On the insulin shortages…
Mariana doesn’t really care who wins today’s referendum. The young pharmacist, working in a relatively poor part of Athens, has more pressing problems: she has been running out of medication fast this week. Greece relies almost entirely on foreign imports for its pharmaceutical supplies. … As things stand, she has another week’s worth of insulin in stock for diabetics but will then have to start turning her patients away. “Do you know what that means?” she asks, trying to keep a proud face, “Do you know what insulin does?”
On hospital supplies…
“It was already bad, but it has become much worse this past week and the time ahead really frightens me,” says one Athenian doctor. He explains that his hospital’s inability to import specialised supplies, such as stents used in emergency heart surgery and life-saving medicines, such as cancer drugs, means patients’ lives will soon be at stake.
On food shortages…
Food shortages are a looming threat too, and not simply on supermarket shelves. The Greek Association of Fodder Industries has warned there could be animal feed shortages within days because farmers (like many Greek businesses) rely on imports from abroad. If animals don’t get fed, this would have a knock-on on the production of basic agricultural products such as eggs, cheese, meat and fish within weeks.

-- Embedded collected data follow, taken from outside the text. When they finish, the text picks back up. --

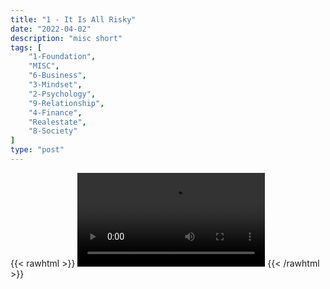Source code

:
 ```yaml
---
title: "1 - It Is All Risky"
date: "2022-04-02"
description: "misc short"
tags: [
    "1-Foundation",
    "MISC",
    "6-Business",
    "3-Mindset",
    "2-Psychology",
    "9-Relationship",
    "4-Finance",
    "Realestate",
    "8-Society"
]
type: "post"
---
```

{{< rawhtml >}}
    <video width="auto" height="auto" controls>
        <source src="https://clips.dev00ps.com/MISC/It39s%20all%20risky.%20So%20stop%20avoiding%20risks%21.mp4" type="video/mp4"> 
    </video>
{{< /rawhtml >}}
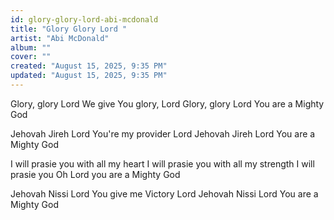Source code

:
 ```yaml
---
id: glory-glory-lord-abi-mcdonald
title: "Glory Glory Lord "
artist: "Abi McDonald"
album: ""
cover: ""
created: "August 15, 2025, 9:35 PM"
updated: "August 15, 2025, 9:35 PM"
---
```


Glory, glory Lord
We give You glory, Lord
Glory, glory Lord
You are a Mighty God

Jehovah Jireh Lord 
You're my provider Lord 
Jehovah Jireh Lord 
You are a Mighty God 

I will prasie you with all my heart 
I will prasie you with all my strength 
I will prasie you 
Oh Lord you are a Mighty God

Jehovah Nissi Lord 
You give me Victory Lord 
Jehovah Nissi Lord 
You are a Mighty God
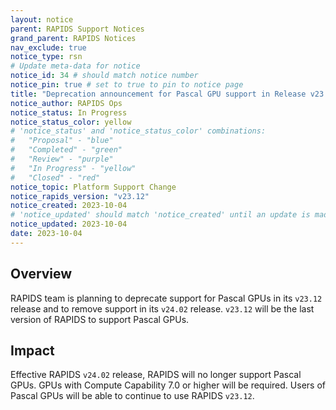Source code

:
 ```yaml
---
layout: notice
parent: RAPIDS Support Notices
grand_parent: RAPIDS Notices
nav_exclude: true
notice_type: rsn
# Update meta-data for notice
notice_id: 34 # should match notice number
notice_pin: true # set to true to pin to notice page
title: "Deprecation announcement for Pascal GPU support in Release v23.12"
notice_author: RAPIDS Ops
notice_status: In Progress
notice_status_color: yellow
# 'notice_status' and 'notice_status_color' combinations:
#   "Proposal" - "blue"
#   "Completed" - "green"
#   "Review" - "purple"
#   "In Progress" - "yellow"
#   "Closed" - "red"
notice_topic: Platform Support Change
notice_rapids_version: "v23.12"
notice_created: 2023-10-04
# 'notice_updated' should match 'notice_created' until an update is made
notice_updated: 2023-10-04
date: 2023-10-04
---
```


## Overview

RAPIDS team is planning to deprecate support for Pascal GPUs in its `v23.12` release and to remove support in its `v24.02` release. `v23.12` will be the last version of RAPIDS to support Pascal GPUs.

## Impact

Effective RAPIDS `v24.02` release, RAPIDS will no longer support Pascal GPUs. GPUs with Compute Capability 7.0 or higher will be required. Users of Pascal GPUs will be able to continue to use RAPIDS `v23.12`.  
 
 

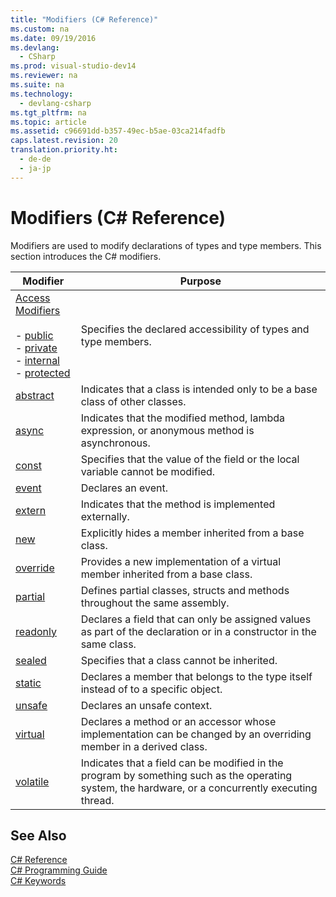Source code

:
 ```yaml
---
title: "Modifiers (C# Reference)"
ms.custom: na
ms.date: 09/19/2016
ms.devlang: 
  - CSharp
ms.prod: visual-studio-dev14
ms.reviewer: na
ms.suite: na
ms.technology: 
  - devlang-csharp
ms.tgt_pltfrm: na
ms.topic: article
ms.assetid: c96691dd-b357-49ec-b5ae-03ca214fadfb
caps.latest.revision: 20
translation.priority.ht: 
  - de-de
  - ja-jp
---
```

# Modifiers (C# Reference)
Modifiers are used to modify declarations of types and type members. This section introduces the C# modifiers.  
  
|Modifier|Purpose|  
|--------------|-------------|  
|[Access Modifiers](../vs140/Access-Modifiers--C#-Reference-.md)<br /><br /> -   [public](../vs140/public--C#-Reference-.md)<br />-   [private](../vs140/private--C#-Reference-.md)<br />-   [internal](../vs140/internal--C#-Reference-.md)<br />-   [protected](../vs140/protected--C#-Reference-.md)|Specifies the declared accessibility of types and type members.|  
|[abstract](../vs140/abstract--C#-Reference-.md)|Indicates that a class is intended only to be a base class of other classes.|  
|[async](../Topic/async%20\(C%23%20Reference\).md)|Indicates that the modified method, lambda expression, or anonymous method is asynchronous.|  
|[const](../vs140/const--C#-Reference-.md)|Specifies that the value of the field or the local variable cannot be modified.|  
|[event](../Topic/event%20\(C%23%20Reference\).md)|Declares an event.|  
|[extern](../Topic/extern%20\(C%23%20Reference\).md)|Indicates that the method is implemented externally.|  
|[new](../vs140/new--C#-Reference-.md)|Explicitly hides a member inherited from a base class.|  
|[override](../vs140/override--C#-Reference-.md)|Provides a new implementation of a virtual member inherited from a base class.|  
|[partial](../vs140/partial--Type---C#-Reference-.md)|Defines partial classes, structs and methods throughout the same assembly.|  
|[readonly](../vs140/readonly--C#-Reference-.md)|Declares a field that can only be assigned values as part of the declaration or in a constructor in the same class.|  
|[sealed](../vs140/sealed--C#-Reference-.md)|Specifies that a class cannot be inherited.|  
|[static](../vs140/static--C#-Reference-.md)|Declares a member that belongs to the type itself instead of to a specific object.|  
|[unsafe](../vs140/unsafe--C#-Reference-.md)|Declares an unsafe context.|  
|[virtual](../vs140/virtual--C#-Reference-.md)|Declares a method or an accessor whose implementation can be changed by an overriding member in a derived class.|  
|[volatile](../Topic/volatile%20\(C%23%20Reference\).md)|Indicates that a field can be modified in the program by something such as the operating system, the hardware, or a concurrently executing thread.|  
  
## See Also  
 [C# Reference](../vs140/C#-Reference.md)   
 [C# Programming Guide](../vs140/C#-Programming-Guide.md)   
 [C# Keywords](../Topic/C%23%20Keywords.md)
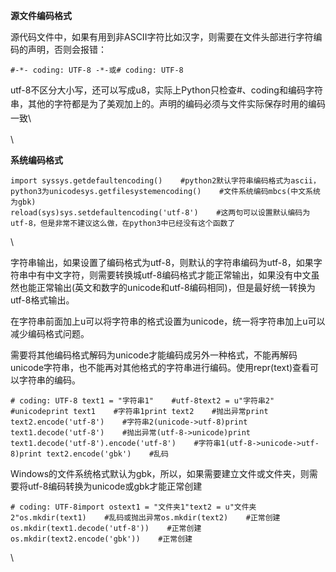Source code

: <div>

<div>

</div>

</div>

<div>

**源文件编码格式**

源代码文件中，如果有用到非ASCII字符比如汉字，则需要在文件头部进行字符编码的声明，否则会报错：

<div>

<div>

``` {.prettyprint .linenums .prettyprinted}
#-*- coding: UTF-8 -*-或# coding: UTF-8
```

</div>

<div>

<span
style="line-height: 1.6;">utf-8不区分大小写，还可以写成u8，实际上Python只检查\#、coding和编码字符串，其他的字符都是为了美观加上的。声明的编码必须与文件实际保存时用的编码一致</span>\

</div>

</div>

\

**系统编码格式**

<div>

``` {.prettyprint .linenums .prettyprinted}
import syssys.getdefaultencoding()    #python2默认字符串编码格式为ascii，python3为unicodesys.getfilesystemencoding()    #文件系统编码mbcs(中文系统为gbk)
reload(sys)sys.setdefaultencoding('utf-8')    #这两句可以设置默认编码为utf-8，但是非常不建议这么做，在python3中已经没有这个函数了
```

</div>

</div>

<div>

<div>

\

</div>

</div>

<div>

字符串输出，如果设置了编码格式为utf-8，则默认的字符串编码为utf-8，如果字符串中有中文字符，则需要转换城utf-8编码格式才能正常输出，如果没有中文虽然也能正常输出(英文和数字的unicode和utf-8编码相同)，但是最好统一转换为utf-8格式输出。

</div>

<div>

在字符串前面加上u可以将字符串的格式设置为unicode，统一将字符串加上u可以减少编码格式问题。

</div>

<div>

需要将其他编码格式解码为unicode才能编码成另外一种格式，不能再解码unicode字符串，也不能再对其他格式的字符串进行编码。使用repr(text)查看可以字符串的编码。

</div>

<div>

<div>

``` {.prettyprint .linenums .prettyprinted}
# coding: UTF-8 text1 = "字符串1"    #utf-8text2 = u"字符串2"    #unicodeprint text1    #字符串1print text2    #抛出异常print text2.encode('utf-8')    #字符串2(unicode->utf-8)print text1.decode('utf-8')    #抛出异常(utf-8->unicode)print text1.decode('utf-8').encode('utf-8')    #字符串1(utf-8->unicode->utf-8)print text2.encode('gbk')    #乱码
```

</div>

<div>

Windows的文件系统格式默认为gbk，所以，如果需要建立文件或文件夹，则需要将utf-8编码转换为unicode或gbk才能正常创建

</div>

</div>

<div>

<div>

``` {.prettyprint .linenums .prettyprinted}
# coding: UTF-8import ostext1 = "文件夹1"text2 = u"文件夹2"os.mkdir(text1)    #乱码或抛出异常os.mkdir(text2)    #正常创建os.mkdir(text1.decode('utf-8'))    #正常创建os.mkdir(text2.encode('gbk'))    #正常创建
```

</div>

<div>

\

</div>

</div>
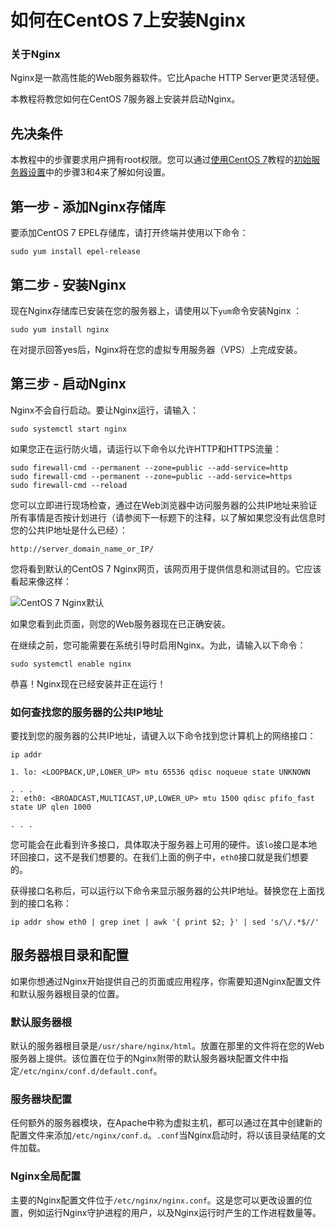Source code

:# 如何在CentOS 7上安装Nginx

### 关于Nginx

Nginx是一款高性能的Web服务器软件。它比Apache HTTP Server更灵活轻便。

本教程将教您如何在CentOS 7服务器上安装并启动Nginx。

## 先决条件

本教程中的步骤要求用户拥有root权限。您可以通过[使用CentOS 7](https://www.digitalocean.com/community/tutorials/initial-server-setup-with-centos-7)教程的[初始服务器设置](https://www.digitalocean.com/community/tutorials/initial-server-setup-with-centos-7)中的步骤3和4来了解如何设置。

## 第一步 - 添加Nginx存储库

要添加CentOS 7 EPEL存储库，请打开终端并使用以下命令：

```
sudo yum install epel-release
```

## 第二步 - 安装Nginx

现在Nginx存储库已安装在您的服务器上，请使用以下`yum`命令安装Nginx ：

```
sudo yum install nginx
```

在对提示回答yes后，Nginx将在您的虚拟专用服务器（VPS）上完成安装。

## 第三步 - 启动Nginx

Nginx不会自行启动。要让Nginx运行，请输入：

```
sudo systemctl start nginx
```

如果您正在运行防火墙，请运行以下命令以允许HTTP和HTTPS流量：

```
sudo firewall-cmd --permanent --zone=public --add-service=http 
sudo firewall-cmd --permanent --zone=public --add-service=https
sudo firewall-cmd --reload
```

您可以立即进行现场检查，通过在Web浏览器中访问服务器的公共IP地址来验证所有事情是否按计划进行（请参阅下一标题下的注释，以了解如果您没有此信息时您的公共IP地址是什么已经）：

```
http://server_domain_name_or_IP/
```

您将看到默认的CentOS 7 Nginx网页，该网页用于提供信息和测试目的。它应该看起来像这样：

![CentOS 7 Nginx默认](https://assets.digitalocean.com/articles/lemp_1404/nginx_default.png)

如果您看到此页面，则您的Web服务器现在已正确安装。

在继续之前，您可能需要在系统引导时启用Nginx。为此，请输入以下命令：

```
sudo systemctl enable nginx
```

恭喜！Nginx现在已经安装并正在运行！

### 如何查找您的服务器的公共IP地址

要找到您的服务器的公共IP地址，请键入以下命令找到您计算机上的网络接口：

```
ip addr
```

```
1. lo: <LOOPBACK,UP,LOWER_UP> mtu 65536 qdisc noqueue state UNKNOWN

. . .
2: eth0: <BROADCAST,MULTICAST,UP,LOWER_UP> mtu 1500 qdisc pfifo_fast state UP qlen 1000

. . .
```

您可能会在此看到许多接口，具体取决于服务器上可用的硬件。该`lo`接口是本地环回接口，这不是我们想要的。在我们上面的例子中，`eth0`接口就是我们想要的。

获得接口名称后，可以运行以下命令来显示服务器的公共IP地址。替换您在上面找到的接口名称：

```
ip addr show eth0 | grep inet | awk '{ print $2; }' | sed 's/\/.*$//'
```

## 服务器根目录和配置

如果你想通过Nginx开始提供自己的页面或应用程序，你需要知道Nginx配置文件和默认服务器根目录的位置。

### 默认服务器根

默认的服务器根目录是`/usr/share/nginx/html`。放置在那里的文件将在您的Web服务器上提供。该位置在位于的Nginx附带的默认服务器块配置文件中指定`/etc/nginx/conf.d/default.conf`。

### 服务器块配置

任何额外的服务器模块，在Apache中称为虚拟主机，都可以通过在其中创建新的配置文件来添加`/etc/nginx/conf.d`。`.conf`当Nginx启动时，将以该目录结尾的文件加载。

### Nginx全局配置

主要的Nginx配置文件位于`/etc/nginx/nginx.conf`。这是您可以更改设置的位置，例如运行Nginx守护进程的用户，以及Nginx运行时产生的工作进程数量等。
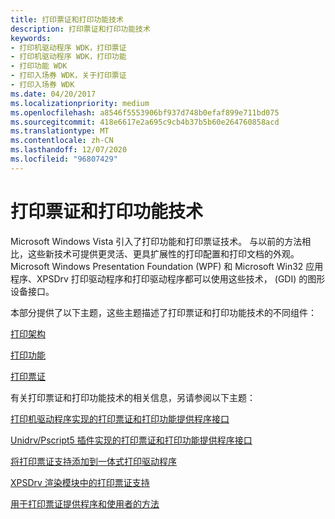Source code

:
 ```yaml
---
title: 打印票证和打印功能技术
description: 打印票证和打印功能技术
keywords:
- 打印机驱动程序 WDK，打印票证
- 打印机驱动程序 WDK，打印功能
- 打印功能 WDK
- 打印入场券 WDK，关于打印票证
- 打印入场券 WDK
ms.date: 04/20/2017
ms.localizationpriority: medium
ms.openlocfilehash: a8546f5553906bf937d748b0efaf899e711bd075
ms.sourcegitcommit: 418e6617e2a695c9cb4b37b5b60e264760858acd
ms.translationtype: MT
ms.contentlocale: zh-CN
ms.lasthandoff: 12/07/2020
ms.locfileid: "96807429"
---
```

# <a name="print-ticket-and-print-capabilities-technologies"></a>打印票证和打印功能技术


Microsoft Windows Vista 引入了打印功能和打印票证技术。 与以前的方法相比，这些新技术可提供更灵活、更具扩展性的打印配置和打印文档的外观。 Microsoft Windows Presentation Foundation (WPF) 和 Microsoft Win32 应用程序、XPSDrv 打印驱动程序和打印驱动程序都可以使用这些技术， (GDI) 的图形设备接口。

本部分提供了以下主题，这些主题描述了打印票证和打印功能技术的不同组件：

[打印架构](print-schema.md)

[打印功能](print-capabilities.md)

[打印票证](print-ticket.md)

有关打印票证和打印功能技术的相关信息，另请参阅以下主题：

[打印机驱动程序实现的打印票证和打印功能提供程序接口](print-ticket-and-print-capabilities-provider-interface-implemented-by-.md)

[Unidrv/Pscript5 插件实现的打印票证和打印功能提供程序接口](print-ticket-and-print-capabilities-provider-interface-implemented-by-.md)

[将打印票证支持添加到一体式打印驱动程序](adding-print-ticket-support-to-monolithic-print-drivers.md)

[XPSDrv 渲染模块中的打印票证支持](print-ticket-support-in-the-xpsdrv-render-module.md)

[用于打印票证提供程序和使用者的方法](/windows-hardware/drivers/ddi/_print/index)

 

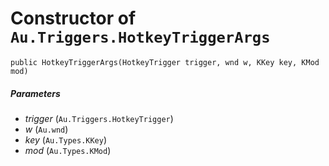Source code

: # Constructor of `Au.Triggers.HotkeyTriggerArgs`

```
public HotkeyTriggerArgs(HotkeyTrigger trigger, wnd w, KKey key, KMod mod)
```

##### Parameters

- *trigger*  (`Au.Triggers.HotkeyTrigger`)
- *w*  (`Au.wnd`)
- *key*  (`Au.Types.KKey`)
- *mod*  (`Au.Types.KMod`)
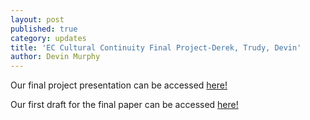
 ```yaml
---
layout: post
published: true
category: updates
title: 'EC Cultural Continuity Final Project-Derek, Trudy, Devin'
author: Devin Murphy
---
```

Our final project presentation can be accessed [here!](https://docs.google.com/presentation/d/14JcjmBj1fyjYsy5hvvufIoeF3xdL0blDRY6pfovri3o/edit?usp=sharing)

Our first draft for the final paper can be accessed  [here!](https://drive.google.com/file/d/11tO7vao5LmxLMfeYXDn3nuMWZkskW4YU/view?usp=sharing)
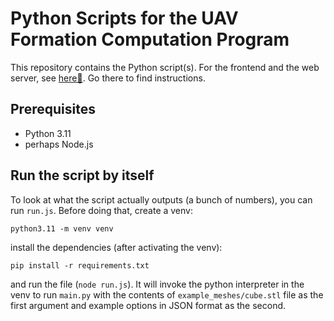 # Python Scripts for the UAV Formation Computation Program

This repository contains the Python script(s). For the frontend and the web server,
see [here🔗](https://github.com/drinking-code/uav-formations-interface). Go there to find instructions.

## Prerequisites

- Python 3.11
- perhaps Node.js

## Run the script by itself

To look at what the script actually outputs (a bunch of numbers), you can run `run.js`.
Before doing that, create a venv:

```shell
python3.11 -m venv venv
```

install the dependencies (after activating the venv):

```shell
pip install -r requirements.txt
```

and run the file (`node run.js`). It will invoke the python interpreter in the venv to run `main.py` with the contents
of `example_meshes/cube.stl` file as the first argument and example options in JSON format as the second.
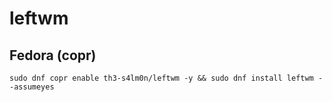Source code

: # leftwm

## Fedora (copr)

```
sudo dnf copr enable th3-s4lm0n/leftwm -y && sudo dnf install leftwm --assumeyes
```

And it’s not just raw materials that are at risk. Greece also imports over half of its food but the current banking limits means that such supply chains are cut off.
The Printing Of IOUs and the New Currency
There was lots of talk last week from the “No” camp saying that there was no mechanism for a Euro exit, and that any such thing would be “illegal”, and therefore, this referendum could not result in a Grexit.
It’s very difficult to counter that kind of statement without getting technical – but I’d start by saying “Lots of illegal things happen every day – because ‘illegal’ does not mean ‘impossible’.”
At this risk of repeating some earlier posts (and this is the main one to read: Grexit, the costs and impossibilities), exiting the euro doesn’t need a European vote or a new treaty. If it happens, it’ll most likely be the result of a de facto exit, followed by a formal acknowledgement of what has already happened.
How this could play out:
- If there is no deal in the coming weeks, the Greek government will still have to pay civil servant salaries and pensions and so on.
- Without euro-liquidity in the Greek banks, it’s going to be under significant pressure to pay those debts with IOU notes. Just something, anything, that the recipients can use to transact with.
- Once you put IOU notes into circulation (the general term for them is “scrip”), the market will immediately establish some kind of exchange rate between Greek Government scrip and Euro notes.
- In some ways, the Greek people have already pre-empted this process – because there is already an obvious discrepancy between European Euros (being the Euro cash notes that you can take across borders) and Greek euros (being the Greek bank deposits that are only accessible in limited amounts). It’s why we’re hearing about all these discounts for cash (see here). The question is: how long before that formalises into a black market exchange rate of bank-transfers for cash-notes?
- Once you have scrip in circulation, then Greece is simply one late-night parliamentary vote away from adopting the scrip as legal currency, re-denominating the banking sector and seceding from the Euro.
- And the crying shame: this could even happen at the request of the Greek people themselves. The Greeks might even demand it. Perhaps tomorrow, when the banks don’t open. Or toward the end of the week, when the pharmacies run out of medication.
Regardless, I hope that I’m wrong again. I hope that there is a compromise deal that arrives by the end of tomorrow – with some concessions to restructure the debt when the Tsipras’ government meets certain reform targets.
My concern: that might be the less-risky option for Europe, but a “yes” vote was the less-risky option for Greece.
And to date, neither side seems to have headed in the direction of less-risk.